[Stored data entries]
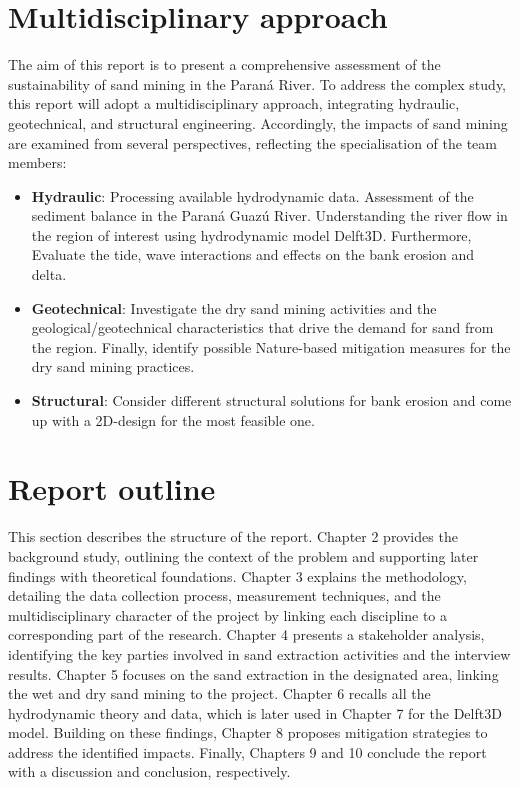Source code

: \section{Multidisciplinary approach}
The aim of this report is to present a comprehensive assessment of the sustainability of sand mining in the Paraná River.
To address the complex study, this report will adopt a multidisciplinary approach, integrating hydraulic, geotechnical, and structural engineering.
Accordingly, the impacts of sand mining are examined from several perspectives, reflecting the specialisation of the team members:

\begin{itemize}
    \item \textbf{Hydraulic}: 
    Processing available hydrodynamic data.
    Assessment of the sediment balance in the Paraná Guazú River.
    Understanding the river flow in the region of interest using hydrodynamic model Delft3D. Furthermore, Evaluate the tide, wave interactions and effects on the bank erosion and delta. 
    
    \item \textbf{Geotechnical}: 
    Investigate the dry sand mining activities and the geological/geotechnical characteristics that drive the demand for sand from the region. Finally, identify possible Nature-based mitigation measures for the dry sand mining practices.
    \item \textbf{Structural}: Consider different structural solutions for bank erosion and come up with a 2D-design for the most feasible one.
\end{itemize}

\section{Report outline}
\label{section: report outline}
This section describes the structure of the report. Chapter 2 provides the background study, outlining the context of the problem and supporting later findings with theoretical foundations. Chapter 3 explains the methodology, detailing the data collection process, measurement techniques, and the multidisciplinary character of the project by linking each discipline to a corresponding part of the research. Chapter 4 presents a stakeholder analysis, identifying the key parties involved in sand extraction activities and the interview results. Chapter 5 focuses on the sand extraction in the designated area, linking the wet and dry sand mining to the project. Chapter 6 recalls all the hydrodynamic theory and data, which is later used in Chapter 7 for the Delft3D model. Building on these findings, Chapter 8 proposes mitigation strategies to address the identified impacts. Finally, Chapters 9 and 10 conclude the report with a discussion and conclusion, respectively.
==
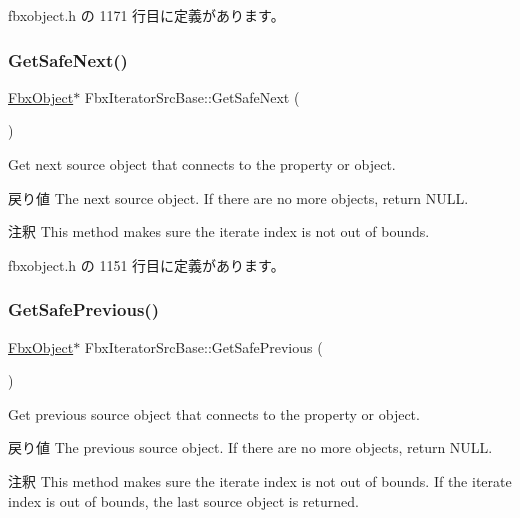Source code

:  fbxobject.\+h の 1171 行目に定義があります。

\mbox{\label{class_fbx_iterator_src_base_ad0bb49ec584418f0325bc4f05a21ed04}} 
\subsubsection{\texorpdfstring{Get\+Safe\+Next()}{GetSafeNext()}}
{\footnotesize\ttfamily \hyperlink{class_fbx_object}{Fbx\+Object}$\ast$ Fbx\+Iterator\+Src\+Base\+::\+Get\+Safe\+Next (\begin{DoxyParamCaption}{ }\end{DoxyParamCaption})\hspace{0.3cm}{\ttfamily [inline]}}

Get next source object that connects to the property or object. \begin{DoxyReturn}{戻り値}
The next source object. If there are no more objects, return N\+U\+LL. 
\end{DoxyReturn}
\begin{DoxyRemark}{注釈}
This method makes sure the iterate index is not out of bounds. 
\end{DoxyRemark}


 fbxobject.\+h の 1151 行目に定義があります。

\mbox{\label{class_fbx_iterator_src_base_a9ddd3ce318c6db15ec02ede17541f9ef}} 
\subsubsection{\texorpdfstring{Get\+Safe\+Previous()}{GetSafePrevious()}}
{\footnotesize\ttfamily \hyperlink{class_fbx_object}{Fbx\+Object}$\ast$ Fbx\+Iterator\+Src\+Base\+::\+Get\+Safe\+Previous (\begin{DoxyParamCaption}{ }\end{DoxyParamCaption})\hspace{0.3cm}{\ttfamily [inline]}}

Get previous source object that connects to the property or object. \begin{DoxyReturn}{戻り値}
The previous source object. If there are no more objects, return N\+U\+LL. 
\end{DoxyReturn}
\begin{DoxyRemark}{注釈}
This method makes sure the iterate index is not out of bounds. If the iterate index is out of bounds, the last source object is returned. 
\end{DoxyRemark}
---
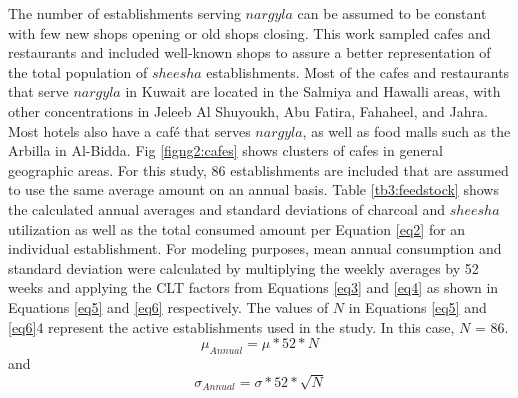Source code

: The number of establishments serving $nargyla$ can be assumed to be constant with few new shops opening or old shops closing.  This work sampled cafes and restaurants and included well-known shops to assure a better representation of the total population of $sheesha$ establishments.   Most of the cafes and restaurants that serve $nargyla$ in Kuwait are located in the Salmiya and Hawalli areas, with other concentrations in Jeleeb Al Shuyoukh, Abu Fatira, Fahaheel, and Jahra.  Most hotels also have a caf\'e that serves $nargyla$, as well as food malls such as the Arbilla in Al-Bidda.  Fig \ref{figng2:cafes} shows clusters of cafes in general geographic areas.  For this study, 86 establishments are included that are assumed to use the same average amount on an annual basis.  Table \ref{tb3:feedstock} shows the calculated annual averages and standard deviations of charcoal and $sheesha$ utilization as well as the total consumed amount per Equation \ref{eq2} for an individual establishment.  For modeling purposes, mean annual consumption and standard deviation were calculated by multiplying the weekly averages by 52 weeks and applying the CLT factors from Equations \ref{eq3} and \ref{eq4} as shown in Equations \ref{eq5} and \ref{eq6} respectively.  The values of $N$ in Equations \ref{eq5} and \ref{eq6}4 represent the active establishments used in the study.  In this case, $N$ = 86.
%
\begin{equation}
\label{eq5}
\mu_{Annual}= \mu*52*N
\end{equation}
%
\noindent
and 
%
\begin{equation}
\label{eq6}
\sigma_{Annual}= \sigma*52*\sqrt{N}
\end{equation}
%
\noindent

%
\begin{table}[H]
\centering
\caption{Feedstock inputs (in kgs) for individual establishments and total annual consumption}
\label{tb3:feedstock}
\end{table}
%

* [Your objective]:
Please return every line of the records above that contains the word "Safe".

* [Answer section]:
\subsubsection{\texorpdfstring{Get\+Safe\+Next()}{GetSafeNext()}}
{\footnotesize\ttfamily \hyperlink{class_fbx_object}{Fbx\+Object}$\ast$ Fbx\+Iterator\+Src\+Base\+::\+Get\+Safe\+Next (\begin{DoxyParamCaption}{ }\end{DoxyParamCaption})\hspace{0.3cm}{\ttfamily [inline]}}
\subsubsection{\texorpdfstring{Get\+Safe\+Previous()}{GetSafePrevious()}}
{\footnotesize\ttfamily \hyperlink{class_fbx_object}{Fbx\+Object}$\ast$ Fbx\+Iterator\+Src\+Base\+::\+Get\+Safe\+Previous (\begin{DoxyParamCaption}{ }\end{DoxyParamCaption})\hspace{0.3cm}{\ttfamily [inline]}}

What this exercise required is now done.